Obviously, she doesn't seem to be able to think about how hard, potentially life-threatening, this approach would be for the individuals who have to live in this binary gender world while going by the "wrong" pronouns. They get to be the guinea pigs...

And, this is less-well-formed in my head, but I'm thinking about what might be lost in this utopian world where "she" becomes, ever more increasingly, defined as the "flexible" pronoun, where "he" would mean, increasingly, something quite distinct (essentially "male born men" only only by this standard.) This argument's goal of "she" as an open and accepting category reinforces the idea that men cannot be flexible or ambiguous in anyway about any aspect of "masculinity." The idea that women are "inherently" more flexible, more able to expand and adapt to suit changing times and other people's needs... This gendered understanding of "flexibility" is part of sexism, also...

(I think I remember Judith Halberstam critiquing "flexibility" and its connection to globalization also...must think.)
 
 
*
22:51 / 04.09.06
That article makes me really angry.
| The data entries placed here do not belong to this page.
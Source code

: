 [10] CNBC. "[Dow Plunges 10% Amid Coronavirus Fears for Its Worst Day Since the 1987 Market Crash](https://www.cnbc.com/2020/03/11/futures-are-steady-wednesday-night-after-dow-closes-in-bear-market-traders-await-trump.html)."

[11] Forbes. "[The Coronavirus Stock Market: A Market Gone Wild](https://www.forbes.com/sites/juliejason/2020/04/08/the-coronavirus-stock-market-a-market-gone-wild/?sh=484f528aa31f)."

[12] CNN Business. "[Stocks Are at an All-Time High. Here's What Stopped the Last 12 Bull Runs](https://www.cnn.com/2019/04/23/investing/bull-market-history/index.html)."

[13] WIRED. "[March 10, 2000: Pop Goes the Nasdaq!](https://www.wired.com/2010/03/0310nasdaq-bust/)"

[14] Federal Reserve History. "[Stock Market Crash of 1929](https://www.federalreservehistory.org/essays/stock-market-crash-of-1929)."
I hate when non-trans people speak for trans people and try to explain to us how we should or should not deal with our transnesses from an utter lack of experience. It's terribly patronizing, and it comes from such a position of privilege. I feel totally disempowered sometimes trying to educate non-trans people, because when the first thing people know about me is that I am trans, it seems like it invalidates everything I say about transness in their eyes. I don't know how to get out into the world the simple message that trans people are who we say we are, we're not deluded, and we're not trying to delude anyone else, when there are well-meaning people promulgating the opposite message to much greater effect. I feel so frustrated about this right now.

I know you know all that, alas, and you weren't promoting the views in that article, but I just needed to say it. I often try to talk about trans issues somewhat dispassionately, because I suppose that people might be more inclined to respect my opinions then, but I can't always be dispassionate about it.
 
 
Ticker
18:52 / 12.09.06
I mean that one does not need a philosophy to recognise that one's kind is oppressed and to work to end that oppression, xk. A political agenda can be quite simple and direct and nonetheless convincing and effective. Philosophy might certainly help one not to take account of one's own best interests alone when changing the world, but it won't change the world. Only need and opportunity will do that, in my opinion.

If philosophy does not put the needs and rights of women first, who’s are first then? When we think of “one” or of “man,” who do we mean? What are the attributes of the default person for whom we seek to remodel the world with our politics?


I suspect we have different definitions of philosophy as to paraphrase you:

"Only need and opportunity will change the world"

...reads to me as a philosophy.

If philosophy does not put the needs and rights of women first, who’s are first then?

For myself it is not about the needs and rights of any group first or before another group. To use the binary gender model women are not advanced by men being second placed that is merely an inversion of the oppression. To use the non binary gender model gender born gender oppressed people are not advanced by transgender oppressed people being second placed. The idea of a group which has its needs placed first in any social agenda is automatically flawed and I believe the conflict over the slot is a legacy struggle from the overall system of oppression.

The system says only one group is the most privilaged and while we pass that crown around someone else will always be underfoot. The goal must be to willingly dissolve that system of privilage and to refuse the crown unless we all share it.